Which is why, for many reasons, his is an important voice on the issue of face shields, a debate sparked earlier this week when New York Rangers defenseman Marc Staal sustained an eye injury when he was hit by a puck. The Rangers say Staal is expected to make a full recovery.
“I’m a proponent of the shield,” Sutter said Thursday after the Kings’ morning skate. “These kids play their whole life with a shield or a cage. Why wouldn’t you continue to protect it once you are playing at the highest level? That’s not Marc. That’s everybody.

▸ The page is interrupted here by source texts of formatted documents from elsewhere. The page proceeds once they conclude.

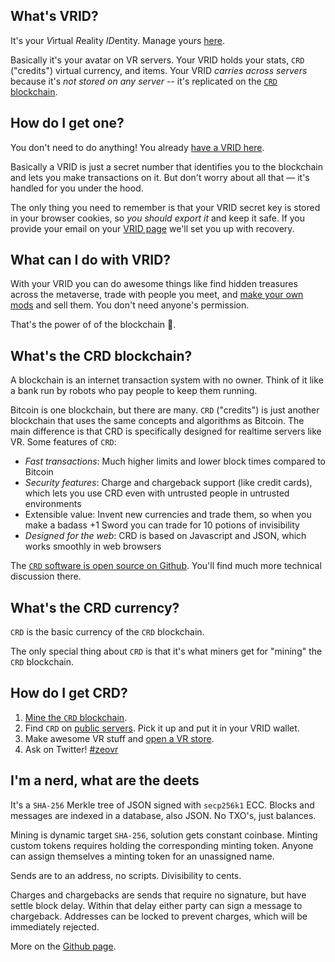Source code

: ## What's VRID?

It's your *V*irtual *R*eality *ID*entity. Manage yours [here](/id).

Basically it's your avatar on VR servers. Your VRID holds your stats, `CRD` ("credits") virtual currency, and items. Your VRID _carries across servers_ because it's _not stored on any server_ -- it's replicated on the [`CRD` blockchain](https://github.com/modulesio/crds).

## How do I get one?

You don't need to do anything! You already [have a VRID here](/id).

Basically a VRID is just a secret number that identifies you to the blockchain and lets you make transactions on it. But don't worry about all that &mdash; it's handled for you under the hood.

The only thing you need to remember is that your VRID secret key is stored in your browser cookies, so _you should export it_ and keep it safe. If you provide your email on your [VRID page](/id) we'll set you up with recovery.

## What can I do with VRID?

With your VRID you can do awesome things like find hidden treasures across the metaverse, trade with people you meet, and [make your own mods](/docs/api) and sell them. You don't need anyone's permission.

That's the power of of the blockchain &#x1F984;.

## What's the CRD blockchain?

A blockchain is an internet transaction system with no owner. Think of it like a bank run by robots who pay people to keep them running.

Bitcoin is one blockchain, but there are many. `CRD` ("credits") is just another blockchain that uses the same concepts and algorithms as Bitcoin. The main difference is that CRD is specifically designed for realtime servers like VR. Some features of `CRD`:

- _Fast transactions_: Much higher limits and lower block times compared to Bitcoin
- _Security features_: Charge and chargeback support (like credit cards), which lets you use CRD even with untrusted people in untrusted environments
- Extensible value: Invent new currencies and trade them, so when you make a badass +1 Sword you can trade for 10 potions of invisibility
- _Designed for the web_: CRD is based on Javascript and JSON, which works smoothly in web browsers

The [`CRD` software is open source on Github](https://github.com/modulesio/crds). You'll find much more technical discussion there.

## What's the CRD currency?

`CRD` is the basic currency of the `CRD` blockchain.

The only special thing about `CRD` is that it's what miners get for "mining" the `CRD` blockchain.

## How do I get CRD?

1. [Mine the `CRD` blockchain](https://github.com/modulesio/crds).
1. Find `CRD` on [public servers](/servers). Pick it up and put it in your VRID wallet.
1. Make awesome VR stuff and [open a VR store](/docs/payments).
1. Ask on Twitter! [#zeovr](https://twitter.com/hashtag/zeovr)

## I'm a nerd, what are the deets

It's a `SHA-256` Merkle tree of JSON signed with `secp256k1` ECC. Blocks and messages are indexed in a database, also JSON. No TXO's, just balances.

Mining is dynamic target `SHA-256`, solution gets constant coinbase. Minting custom tokens requires holding the corresponding minting token. Anyone can assign themselves a minting token for an unassigned name.

Sends are to an address, no scripts. Divisibility to cents.

Charges and chargebacks are sends that require no signature, but have settle block delay. Within that delay either party can sign a message to chargeback. Addresses can be locked to prevent charges, which will be immediately rejected.

More on the [Github page](https://github.com/modulesio/crds).

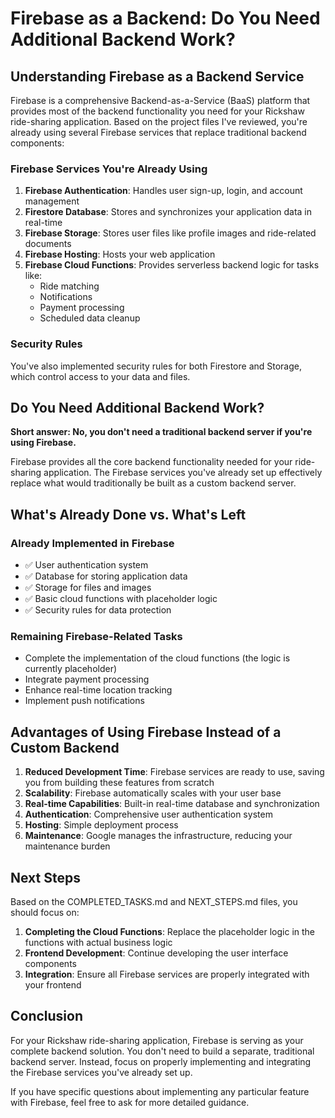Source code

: # Firebase as a Backend: Do You Need Additional Backend Work?

## Understanding Firebase as a Backend Service

Firebase is a comprehensive Backend-as-a-Service (BaaS) platform that provides most of the backend functionality you need for your Rickshaw ride-sharing application. Based on the project files I've reviewed, you're already using several Firebase services that replace traditional backend components:

### Firebase Services You're Already Using

1. **Firebase Authentication**: Handles user sign-up, login, and account management
2. **Firestore Database**: Stores and synchronizes your application data in real-time
3. **Firebase Storage**: Stores user files like profile images and ride-related documents
4. **Firebase Hosting**: Hosts your web application
5. **Firebase Cloud Functions**: Provides serverless backend logic for tasks like:
   - Ride matching
   - Notifications
   - Payment processing
   - Scheduled data cleanup

### Security Rules

You've also implemented security rules for both Firestore and Storage, which control access to your data and files.

## Do You Need Additional Backend Work?

**Short answer: No, you don't need a traditional backend server if you're using Firebase.**

Firebase provides all the core backend functionality needed for your ride-sharing application. The Firebase services you've already set up effectively replace what would traditionally be built as a custom backend server.

## What's Already Done vs. What's Left

### Already Implemented in Firebase
- ✅ User authentication system
- ✅ Database for storing application data
- ✅ Storage for files and images
- ✅ Basic cloud functions with placeholder logic
- ✅ Security rules for data protection

### Remaining Firebase-Related Tasks
- Complete the implementation of the cloud functions (the logic is currently placeholder)
- Integrate payment processing
- Enhance real-time location tracking
- Implement push notifications

## Advantages of Using Firebase Instead of a Custom Backend

1. **Reduced Development Time**: Firebase services are ready to use, saving you from building these features from scratch
2. **Scalability**: Firebase automatically scales with your user base
3. **Real-time Capabilities**: Built-in real-time database and synchronization
4. **Authentication**: Comprehensive user authentication system
5. **Hosting**: Simple deployment process
6. **Maintenance**: Google manages the infrastructure, reducing your maintenance burden

## Next Steps

Based on the COMPLETED_TASKS.md and NEXT_STEPS.md files, you should focus on:

1. **Completing the Cloud Functions**: Replace the placeholder logic in the functions with actual business logic
2. **Frontend Development**: Continue developing the user interface components
3. **Integration**: Ensure all Firebase services are properly integrated with your frontend

## Conclusion

For your Rickshaw ride-sharing application, Firebase is serving as your complete backend solution. You don't need to build a separate, traditional backend server. Instead, focus on properly implementing and integrating the Firebase services you've already set up.

If you have specific questions about implementing any particular feature with Firebase, feel free to ask for more detailed guidance.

“There are kids that come from the American [Hockey] League that take their shields off to play. That shouldn’t be the way it is. I believe the one time they shouldn’t have the helmet on or the shield on is warmups. That’s the only time they ever get to do anything on the ice without it. I think that’s their right, their identity. That should be their 16 minutes for people to see that, ‘He’s got blond hair or sideburns.'
“It doesn’t really make that much sense [to play without a shield]. It’s their right. It doesn’t matter until it’s grandfathered, or a rule. Or a parent or a wife or a son that says, ‘Dad, honey.’ That’s the way it works. There’s not one thing I, or any of us, can do about it.”
Face shields are not mandatory in the NHL. Helmets were made mandatory before the 1979-80 season, which happened to be Sutter’s rookie season in Chicago. Veterans were grandfathered.
Naturally, hockey superstitions reigned.
“It would be funny,” Sutter said. “There would be guys that would be hot or cold and they would not wear a helmet or they would wear a helmet. If they hadn’t scored in three games, they’d take a helmet off. You were still allowed to do it.”